My first thought was that the cultures were contaminated but I plated them out on different media at work & there was no sign of contaminants just pure yeast growth. I'll make another starter straight off the agar this time but if the problem is still there I think I'll have to chuck the lot. The only other thing I can think off is that the yeast has mutated but that seems unlikely. I'd be interested to know if anybody else has had similiar experience with this yeast (Wyeast 1275 Thames Valley).


----------



## warrenlw63 (19/5/05)

Not my favourite yeast either Rob,

Wasn't the fact that it had off-flavours per-se. More the fact that the yeast basically kept wanting to climb out of the fermenter. Very vigorous top-cropper. Pitched at 16c and fermented at same still did not avert this.

Finished beer would not clear. Even with the additon of isinglass. Character of the beer was very yeasty with an almost chalky character that was not pleasant at all.

Certainly would not encourage it's use in a glass carboy with minimal headspace (as I did <_< ). Think this yeast would be at it's best in an open-fermentation environment. Had similar experiences with Wyeast 1318 (London Ale III). 

Whenever I make English Ales now. It's a case of better the devil you know. I always use Wyeast 1968 (ESB) or 1028 London Ale. Both great yeasts.

Warren -


----------



## Jovial_Monk (19/5/05)

I have never had trouble with that yeast.

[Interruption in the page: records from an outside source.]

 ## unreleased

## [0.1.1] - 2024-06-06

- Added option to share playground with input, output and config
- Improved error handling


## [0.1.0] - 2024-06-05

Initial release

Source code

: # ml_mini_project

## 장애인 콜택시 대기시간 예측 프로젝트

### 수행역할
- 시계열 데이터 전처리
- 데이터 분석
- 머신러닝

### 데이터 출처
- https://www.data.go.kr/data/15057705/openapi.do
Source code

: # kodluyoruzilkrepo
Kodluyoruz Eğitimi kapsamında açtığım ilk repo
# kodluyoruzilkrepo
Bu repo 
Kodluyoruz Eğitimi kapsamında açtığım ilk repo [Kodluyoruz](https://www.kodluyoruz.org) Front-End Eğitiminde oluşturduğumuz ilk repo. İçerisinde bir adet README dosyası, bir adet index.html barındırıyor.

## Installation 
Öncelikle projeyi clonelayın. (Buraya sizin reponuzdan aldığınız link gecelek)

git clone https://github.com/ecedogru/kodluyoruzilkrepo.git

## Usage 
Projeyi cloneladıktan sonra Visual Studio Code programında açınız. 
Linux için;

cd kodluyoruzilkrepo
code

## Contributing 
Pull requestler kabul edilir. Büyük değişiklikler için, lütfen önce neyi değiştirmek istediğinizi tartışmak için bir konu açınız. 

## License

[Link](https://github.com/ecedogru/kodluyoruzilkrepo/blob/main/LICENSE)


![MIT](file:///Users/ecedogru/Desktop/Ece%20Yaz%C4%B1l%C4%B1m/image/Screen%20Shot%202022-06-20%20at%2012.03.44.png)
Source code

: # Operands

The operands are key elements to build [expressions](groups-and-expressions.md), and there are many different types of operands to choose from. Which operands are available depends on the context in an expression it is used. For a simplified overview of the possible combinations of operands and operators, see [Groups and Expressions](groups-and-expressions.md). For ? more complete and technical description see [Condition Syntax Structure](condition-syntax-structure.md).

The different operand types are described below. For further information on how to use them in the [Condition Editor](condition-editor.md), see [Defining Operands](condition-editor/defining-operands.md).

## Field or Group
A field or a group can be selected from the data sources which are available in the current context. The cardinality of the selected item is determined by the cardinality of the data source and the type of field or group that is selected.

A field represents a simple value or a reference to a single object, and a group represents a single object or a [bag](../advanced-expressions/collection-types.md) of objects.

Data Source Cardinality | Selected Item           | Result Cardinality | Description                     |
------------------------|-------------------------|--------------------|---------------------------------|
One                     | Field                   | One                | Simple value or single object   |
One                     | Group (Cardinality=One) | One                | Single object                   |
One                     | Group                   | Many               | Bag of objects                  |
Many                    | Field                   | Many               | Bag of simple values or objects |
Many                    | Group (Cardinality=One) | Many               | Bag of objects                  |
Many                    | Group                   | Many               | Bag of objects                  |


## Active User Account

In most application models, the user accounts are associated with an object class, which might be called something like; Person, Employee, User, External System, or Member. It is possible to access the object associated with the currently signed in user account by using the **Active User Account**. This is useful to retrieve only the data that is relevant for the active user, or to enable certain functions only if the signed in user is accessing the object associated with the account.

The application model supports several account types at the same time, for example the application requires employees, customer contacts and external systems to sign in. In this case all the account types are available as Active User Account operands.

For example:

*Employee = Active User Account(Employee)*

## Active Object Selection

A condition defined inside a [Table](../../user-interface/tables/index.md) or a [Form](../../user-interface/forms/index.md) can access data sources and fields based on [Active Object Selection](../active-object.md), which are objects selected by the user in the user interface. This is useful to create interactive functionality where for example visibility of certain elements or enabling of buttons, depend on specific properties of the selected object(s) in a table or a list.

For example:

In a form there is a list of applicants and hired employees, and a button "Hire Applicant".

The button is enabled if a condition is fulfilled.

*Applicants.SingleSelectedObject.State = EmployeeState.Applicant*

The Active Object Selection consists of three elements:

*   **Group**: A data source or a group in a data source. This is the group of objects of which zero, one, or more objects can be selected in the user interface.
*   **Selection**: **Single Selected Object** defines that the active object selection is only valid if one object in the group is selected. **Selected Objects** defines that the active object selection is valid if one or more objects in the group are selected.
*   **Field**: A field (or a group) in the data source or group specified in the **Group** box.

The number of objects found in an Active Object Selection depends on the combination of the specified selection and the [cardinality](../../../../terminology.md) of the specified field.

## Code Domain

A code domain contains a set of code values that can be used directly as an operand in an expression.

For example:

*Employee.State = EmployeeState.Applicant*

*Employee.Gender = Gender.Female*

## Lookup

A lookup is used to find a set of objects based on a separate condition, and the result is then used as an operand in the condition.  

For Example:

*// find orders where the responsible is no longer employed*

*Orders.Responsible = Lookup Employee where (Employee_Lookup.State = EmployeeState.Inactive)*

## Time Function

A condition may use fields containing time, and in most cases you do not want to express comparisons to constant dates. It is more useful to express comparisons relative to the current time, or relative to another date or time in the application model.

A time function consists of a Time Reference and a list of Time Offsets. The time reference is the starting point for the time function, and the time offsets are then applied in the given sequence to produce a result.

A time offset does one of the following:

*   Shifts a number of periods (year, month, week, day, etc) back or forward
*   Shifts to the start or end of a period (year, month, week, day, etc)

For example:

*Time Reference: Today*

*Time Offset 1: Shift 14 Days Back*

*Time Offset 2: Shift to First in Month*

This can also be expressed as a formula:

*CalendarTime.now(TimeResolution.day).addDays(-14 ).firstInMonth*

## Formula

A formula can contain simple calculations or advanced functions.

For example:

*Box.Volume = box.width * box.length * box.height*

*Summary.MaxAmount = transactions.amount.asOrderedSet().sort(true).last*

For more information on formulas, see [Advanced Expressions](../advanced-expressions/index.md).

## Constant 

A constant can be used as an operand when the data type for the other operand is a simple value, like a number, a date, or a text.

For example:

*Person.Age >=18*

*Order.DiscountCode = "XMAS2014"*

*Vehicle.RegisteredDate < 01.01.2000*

If the lag phase is over 24 hours I re-aerate and the yeast then starts working properly. If the yeast sachet has not swollen properly I aerate the beer twice a day for the first 3 days after pitching. I have fermented and fully attenuated beers into which I pitched just a little 50ml smack pack with this ra-aeration.

Jovial Monk


----------



## RobW (19/5/05)

warrenlw63 said:


> Not my favourite yeast either Rob,
> 
> Wasn't the fact that it had off-flavours per-se. More the fact that the yeast basically kept wanting to climb out of the fermenter. Very vigorous top-cropper. Pitched at 16c and fermented at same still did not avert this.
> 
> ...



I didn't find it over vigorous. I used a 1 litre starter but don't aerate after pitching.
Fermentation was at the recommended top end of 20-22oC.
PBrosnan - what was your fermentation temperature?


----------



## warrenlw63 (19/5/05)

Pbrosnan something I forgot to add ,

Never hurts to make a starter. Even though large smack packs are ready to pitch. Starters at least allow you to guage the yeast's performance and build up pitching amounts. Also if you step up say twice, you at least can taste the starter and check for anything suspect.

Warren -


----------



## MAH (19/5/05)

pbrosnan said:


> My brew from a couple of weeks ago is going
> on the garden. It has an off flavour that's hard to describe (maybe
> medicinal?) but I was wondering if it might be due to a very slow yeast
> start up.



Maybe, maybe not. It could be that this particular yeast produces lots of phenols. It could be that the phenols are reacting with a chlorine based sanitiser or highly chlorinated water to produce chlorophenols. It could be a wild yeast infection in your brewery.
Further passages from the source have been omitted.